[Document images with source code]
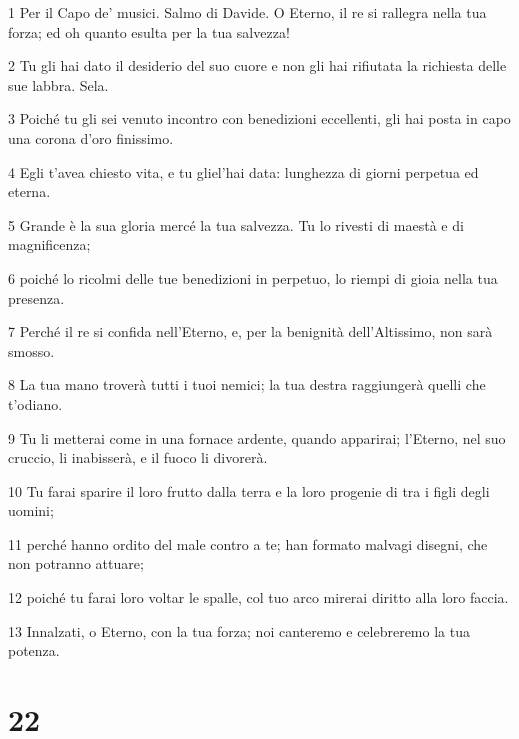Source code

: \par 1 Per il Capo de' musici. Salmo di Davide. O Eterno, il re si rallegra nella tua forza; ed oh quanto esulta per la tua salvezza!
\par 2 Tu gli hai dato il desiderio del suo cuore e non gli hai rifiutata la richiesta delle sue labbra. Sela.
\par 3 Poiché tu gli sei venuto incontro con benedizioni eccellenti, gli hai posta in capo una corona d'oro finissimo.
\par 4 Egli t'avea chiesto vita, e tu gliel'hai data: lunghezza di giorni perpetua ed eterna.
\par 5 Grande è la sua gloria mercé la tua salvezza. Tu lo rivesti di maestà e di magnificenza;
\par 6 poiché lo ricolmi delle tue benedizioni in perpetuo, lo riempi di gioia nella tua presenza.
\par 7 Perché il re si confida nell'Eterno, e, per la benignità dell'Altissimo, non sarà smosso.
\par 8 La tua mano troverà tutti i tuoi nemici; la tua destra raggiungerà quelli che t'odiano.
\par 9 Tu li metterai come in una fornace ardente, quando apparirai; l'Eterno, nel suo cruccio, li inabisserà, e il fuoco li divorerà.
\par 10 Tu farai sparire il loro frutto dalla terra e la loro progenie di tra i figli degli uomini;
\par 11 perché hanno ordito del male contro a te; han formato malvagi disegni, che non potranno attuare;
\par 12 poiché tu farai loro voltar le spalle, col tuo arco mirerai diritto alla loro faccia.
\par 13 Innalzati, o Eterno, con la tua forza; noi canteremo e celebreremo la tua potenza.

\chapter{22}

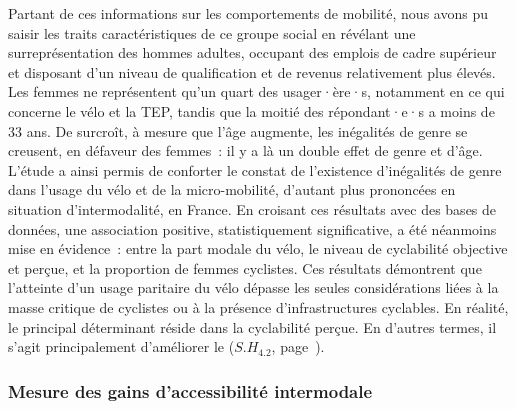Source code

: \begin{refsegment}
Partant de ces informations sur les comportements de mobilité, nous avons pu saisir les traits caractéristiques de ce groupe social en révélant une surreprésentation des hommes adultes, occupant des emplois de cadre supérieur et disposant d’un niveau de qualification et de revenus relativement plus élevés. Les femmes ne représentent qu'un quart des usager·ère·s, notamment en ce qui concerne le vélo et la \acrshort{TEP}, tandis que la moitié des répondant·e·s a moins de 33 ans. De surcroît, à mesure que l’âge augmente, les inégalités de \gls{genre} se creusent, en défaveur des femmes~: il y a là un double effet de genre et d'âge. L’étude a ainsi permis de conforter le constat de l’existence d’inégalités de genre dans l’usage du vélo et de la micro-mobilité, d'autant plus prononcées en situation d'\gls{intermodalité}, en France. En croisant ces résultats avec des bases de données, une association positive, statistiquement significative, a été néanmoins mise en évidence~: entre la part modale du vélo, le niveau de cyclabilité objective et perçue, et la proportion de femmes cyclistes. Ces résultats démontrent que l’atteinte d’un usage paritaire du vélo dépasse les seules considérations liées à la masse critique de cyclistes ou à la présence d’infrastructures cyclables. En réalité, le principal déterminant réside dans la cyclabilité perçue. En d'autres termes, il s'agit principalement d'améliorer le  (\hyperref[sous-hypothese-4.2]{\(S.H_{4.2}\)}, page~\pageref{sous-hypothese-4.2}).%

\subsubsection*{Mesure des gains d'accessibilité intermodale
    \label{conclusion-generale:principaux-apports-chapitre5}
    }


\end{refsegment}
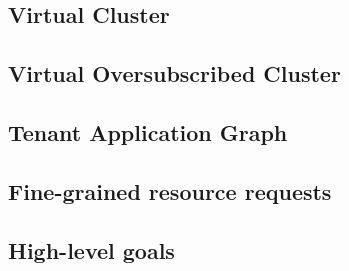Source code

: 

\subsection{Virtual Cluster}


\subsection{Virtual Oversubscribed Cluster} \label{voc}


\subsection{Tenant Application Graph}


\subsection{Fine-grained resource requests}


\subsection{High-level goals} \label{high-level_goals}
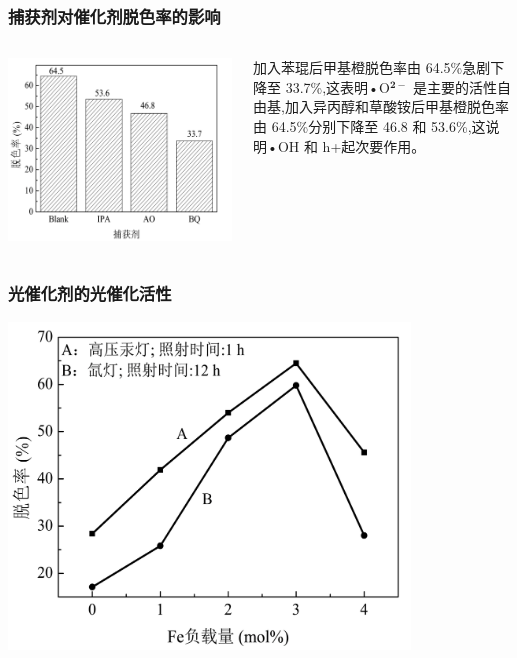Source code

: \documentclass[xetex,compress]{mybeamer}
\begin{document}
\begin{frame}
\frametitle{捕获剂对催化剂脱色率的影响}
\begin{columns}
\begin{block}{}
\centering
\includegraphics[width=\linewidth]{figures/三氧化二铁捕获剂.jpg} 
\end{block}
\begin{block}{}
加入苯琨后甲基橙脱色率由 64.5\%急剧下降至 33.7\%,这表明•O$\mathbf{^{2-}} $ 是主要的活性自由基,加入异丙醇和草酸铵后甲基橙脱色率由 64.5\%分别下降至 46.8 和 53.6\%,这说明•OH 和 h+起次要作用。
\end{block}
\end{columns}
\end{frame}


\begin{frame}
\frametitle{光催化剂的光催化活性}
\begin{block}{}
\centering
\includegraphics[width=0.8\textwidth]{figures/三氧化二铁脱色率一.jpg} 
\end{block}
\end{frame}
\end{document}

(Exercise objective) With pictures excluded, the data must be transcribed in full and to the letter.

(Result of the exercise)
Source code

: \par 1 Per il Capo de' musici. Salmo di Davide. O Eterno, il re si rallegra nella tua forza; ed oh quanto esulta per la tua salvezza!
\par 2 Tu gli hai dato il desiderio del suo cuore e non gli hai rifiutata la richiesta delle sue labbra. Sela.
\par 3 Poiché tu gli sei venuto incontro con benedizioni eccellenti, gli hai posta in capo una corona d'oro finissimo.
\par 4 Egli t'avea chiesto vita, e tu gliel'hai data: lunghezza di giorni perpetua ed eterna.
\par 5 Grande è la sua gloria mercé la tua salvezza. Tu lo rivesti di maestà e di magnificenza;
\par 6 poiché lo ricolmi delle tue benedizioni in perpetuo, lo riempi di gioia nella tua presenza.
\par 7 Perché il re si confida nell'Eterno, e, per la benignità dell'Altissimo, non sarà smosso.
\par 8 La tua mano troverà tutti i tuoi nemici; la tua destra raggiungerà quelli che t'odiano.
\par 9 Tu li metterai come in una fornace ardente, quando apparirai; l'Eterno, nel suo cruccio, li inabisserà, e il fuoco li divorerà.
\par 10 Tu farai sparire il loro frutto dalla terra e la loro progenie di tra i figli degli uomini;
\par 11 perché hanno ordito del male contro a te; han formato malvagi disegni, che non potranno attuare;
\par 12 poiché tu farai loro voltar le spalle, col tuo arco mirerai diritto alla loro faccia.
\par 13 Innalzati, o Eterno, con la tua forza; noi canteremo e celebreremo la tua potenza.

\chapter{22}

Source code

: \begin{refsegment}
Partant de ces informations sur les comportements de mobilité, nous avons pu saisir les traits caractéristiques de ce groupe social en révélant une surreprésentation des hommes adultes, occupant des emplois de cadre supérieur et disposant d’un niveau de qualification et de revenus relativement plus élevés. Les femmes ne représentent qu'un quart des usager·ère·s, notamment en ce qui concerne le vélo et la \acrshort{TEP}, tandis que la moitié des répondant·e·s a moins de 33 ans. De surcroît, à mesure que l’âge augmente, les inégalités de \gls{genre} se creusent, en défaveur des femmes~: il y a là un double effet de genre et d'âge. L’étude a ainsi permis de conforter le constat de l’existence d’inégalités de genre dans l’usage du vélo et de la micro-mobilité, d'autant plus prononcées en situation d'\gls{intermodalité}, en France. En croisant ces résultats avec des bases de données, une association positive, statistiquement significative, a été néanmoins mise en évidence~: entre la part modale du vélo, le niveau de cyclabilité objective et perçue, et la proportion de femmes cyclistes. Ces résultats démontrent que l’atteinte d’un usage paritaire du vélo dépasse les seules considérations liées à la masse critique de cyclistes ou à la présence d’infrastructures cyclables. En réalité, le principal déterminant réside dans la cyclabilité perçue. En d'autres termes, il s'agit principalement d'améliorer le  (\hyperref[sous-hypothese-4.2]{\(S.H_{4.2}\)}, page~\pageref{sous-hypothese-4.2}).%

\subsubsection*{Mesure des gains d'accessibilité intermodale
    \label{conclusion-generale:principaux-apports-chapitre5}
    }


\end{refsegment}
Source code

: 

\subsection{Virtual Cluster}


\subsection{Virtual Oversubscribed Cluster} \label{voc}


\subsection{Tenant Application Graph}


\subsection{Fine-grained resource requests}


\subsection{High-level goals} \label{high-level_goals}
Source code

: \documentclass[xetex,compress]{mybeamer}
\begin{document}
\begin{frame}
\frametitle{捕获剂对催化剂脱色率的影响}
\begin{columns}
\begin{block}{}
\centering
\includegraphics[width=\linewidth]{figures/三氧化二铁捕获剂.jpg} 
\end{block}
\begin{block}{}
加入苯琨后甲基橙脱色率由 64.5\%急剧下降至 33.7\%,这表明•O$\mathbf{^{2-}} $ 是主要的活性自由基,加入异丙醇和草酸铵后甲基橙脱色率由 64.5\%分别下降至 46.8 和 53.6\%,这说明•OH 和 h+起次要作用。
\end{block}
\end{columns}
\end{frame}


\begin{frame}
\frametitle{光催化剂的光催化活性}
\begin{block}{}
\centering
\includegraphics[width=0.8\textwidth]{figures/三氧化二铁脱色率一.jpg} 
\end{block}
\end{frame}
\end{document}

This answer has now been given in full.